— Problem to work on —
Go through the entries below and collect each line with the string "than" in it.

— Data supplied —
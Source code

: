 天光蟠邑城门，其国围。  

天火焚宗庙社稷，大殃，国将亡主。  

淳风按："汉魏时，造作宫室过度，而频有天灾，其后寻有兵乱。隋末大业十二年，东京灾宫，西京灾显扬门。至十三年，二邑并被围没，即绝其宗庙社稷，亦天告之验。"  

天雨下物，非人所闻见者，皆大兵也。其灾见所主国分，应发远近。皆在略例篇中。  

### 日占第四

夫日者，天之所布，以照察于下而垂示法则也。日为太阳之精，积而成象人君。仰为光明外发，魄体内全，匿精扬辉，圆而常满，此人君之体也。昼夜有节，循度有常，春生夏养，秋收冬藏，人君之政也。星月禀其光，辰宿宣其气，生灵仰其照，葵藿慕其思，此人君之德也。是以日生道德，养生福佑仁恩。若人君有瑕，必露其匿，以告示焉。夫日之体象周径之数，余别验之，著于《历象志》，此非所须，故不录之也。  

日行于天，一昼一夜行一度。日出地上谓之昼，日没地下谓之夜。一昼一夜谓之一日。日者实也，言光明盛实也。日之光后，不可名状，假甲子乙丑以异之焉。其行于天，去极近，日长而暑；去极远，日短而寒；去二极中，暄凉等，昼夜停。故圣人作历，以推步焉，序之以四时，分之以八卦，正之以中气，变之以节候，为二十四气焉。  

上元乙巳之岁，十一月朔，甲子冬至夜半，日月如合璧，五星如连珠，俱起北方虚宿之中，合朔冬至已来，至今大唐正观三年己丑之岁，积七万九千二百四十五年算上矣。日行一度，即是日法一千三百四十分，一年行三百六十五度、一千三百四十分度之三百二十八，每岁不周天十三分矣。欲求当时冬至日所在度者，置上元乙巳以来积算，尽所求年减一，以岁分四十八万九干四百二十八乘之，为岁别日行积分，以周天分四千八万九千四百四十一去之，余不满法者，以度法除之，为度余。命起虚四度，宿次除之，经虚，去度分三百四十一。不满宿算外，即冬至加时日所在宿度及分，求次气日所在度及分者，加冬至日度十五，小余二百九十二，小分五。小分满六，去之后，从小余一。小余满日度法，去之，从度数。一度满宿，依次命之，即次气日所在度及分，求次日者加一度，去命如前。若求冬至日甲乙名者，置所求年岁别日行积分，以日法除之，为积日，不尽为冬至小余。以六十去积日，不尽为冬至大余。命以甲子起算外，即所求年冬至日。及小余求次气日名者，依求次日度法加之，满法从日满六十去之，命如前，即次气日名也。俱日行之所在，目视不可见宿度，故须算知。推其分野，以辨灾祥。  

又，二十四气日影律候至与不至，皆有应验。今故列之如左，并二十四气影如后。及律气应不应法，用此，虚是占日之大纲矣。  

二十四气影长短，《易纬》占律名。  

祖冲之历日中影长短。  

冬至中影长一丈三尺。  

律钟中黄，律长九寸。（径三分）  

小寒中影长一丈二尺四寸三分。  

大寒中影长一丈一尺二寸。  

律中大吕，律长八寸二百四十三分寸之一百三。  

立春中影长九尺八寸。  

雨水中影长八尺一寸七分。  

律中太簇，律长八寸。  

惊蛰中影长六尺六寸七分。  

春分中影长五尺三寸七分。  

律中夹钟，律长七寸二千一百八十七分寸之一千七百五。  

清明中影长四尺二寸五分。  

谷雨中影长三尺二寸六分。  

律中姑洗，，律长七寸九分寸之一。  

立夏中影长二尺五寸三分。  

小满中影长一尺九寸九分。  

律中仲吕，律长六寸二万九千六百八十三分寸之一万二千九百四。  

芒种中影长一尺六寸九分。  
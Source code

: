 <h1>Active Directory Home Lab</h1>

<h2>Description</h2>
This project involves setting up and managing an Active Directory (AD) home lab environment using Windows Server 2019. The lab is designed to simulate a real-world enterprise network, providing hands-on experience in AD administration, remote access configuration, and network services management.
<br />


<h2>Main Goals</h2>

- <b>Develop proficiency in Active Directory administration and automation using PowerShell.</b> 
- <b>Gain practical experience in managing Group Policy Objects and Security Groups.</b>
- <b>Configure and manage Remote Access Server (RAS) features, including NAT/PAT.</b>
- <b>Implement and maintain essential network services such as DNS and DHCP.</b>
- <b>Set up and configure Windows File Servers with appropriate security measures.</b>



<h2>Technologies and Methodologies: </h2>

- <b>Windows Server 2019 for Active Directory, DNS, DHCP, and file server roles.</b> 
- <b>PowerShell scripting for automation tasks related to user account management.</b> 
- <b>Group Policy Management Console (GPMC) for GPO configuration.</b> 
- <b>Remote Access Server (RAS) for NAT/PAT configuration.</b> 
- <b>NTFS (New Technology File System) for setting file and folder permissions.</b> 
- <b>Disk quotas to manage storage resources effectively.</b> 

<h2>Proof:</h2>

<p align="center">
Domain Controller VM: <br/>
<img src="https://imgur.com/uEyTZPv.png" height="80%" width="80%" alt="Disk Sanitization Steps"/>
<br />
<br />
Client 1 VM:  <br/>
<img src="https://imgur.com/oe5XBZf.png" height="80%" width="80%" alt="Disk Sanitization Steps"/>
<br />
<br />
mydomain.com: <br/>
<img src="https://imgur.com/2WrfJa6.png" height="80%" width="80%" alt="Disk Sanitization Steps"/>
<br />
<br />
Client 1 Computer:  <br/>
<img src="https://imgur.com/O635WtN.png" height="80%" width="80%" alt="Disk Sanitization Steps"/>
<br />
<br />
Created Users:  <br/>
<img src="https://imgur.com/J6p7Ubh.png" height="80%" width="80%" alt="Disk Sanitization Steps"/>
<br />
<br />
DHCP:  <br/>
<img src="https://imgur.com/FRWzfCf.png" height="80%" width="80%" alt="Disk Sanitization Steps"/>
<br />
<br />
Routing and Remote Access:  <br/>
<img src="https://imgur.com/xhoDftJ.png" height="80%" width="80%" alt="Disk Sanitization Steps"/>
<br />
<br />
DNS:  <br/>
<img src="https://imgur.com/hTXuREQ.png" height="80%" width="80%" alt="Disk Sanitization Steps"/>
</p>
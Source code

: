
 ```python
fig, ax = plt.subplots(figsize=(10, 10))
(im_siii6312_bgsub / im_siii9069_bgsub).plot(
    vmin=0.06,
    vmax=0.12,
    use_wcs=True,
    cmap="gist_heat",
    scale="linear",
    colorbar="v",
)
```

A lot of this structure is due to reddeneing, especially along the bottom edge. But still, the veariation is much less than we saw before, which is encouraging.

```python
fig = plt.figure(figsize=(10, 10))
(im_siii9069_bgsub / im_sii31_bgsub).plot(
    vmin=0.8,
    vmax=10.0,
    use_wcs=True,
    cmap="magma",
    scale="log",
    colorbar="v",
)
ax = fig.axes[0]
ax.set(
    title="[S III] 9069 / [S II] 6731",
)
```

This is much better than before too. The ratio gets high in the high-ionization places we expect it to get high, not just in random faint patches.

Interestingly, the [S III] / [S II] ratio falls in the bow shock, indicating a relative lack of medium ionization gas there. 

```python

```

— Solution —
A lot of this structure is due to reddeneing, especially along the bottom edge. But still, the veariation is much less than we saw before, which is encouraging.
This is much better than before too. The ratio gets high in the high-ionization places we expect it to get high, not just in random faint patches.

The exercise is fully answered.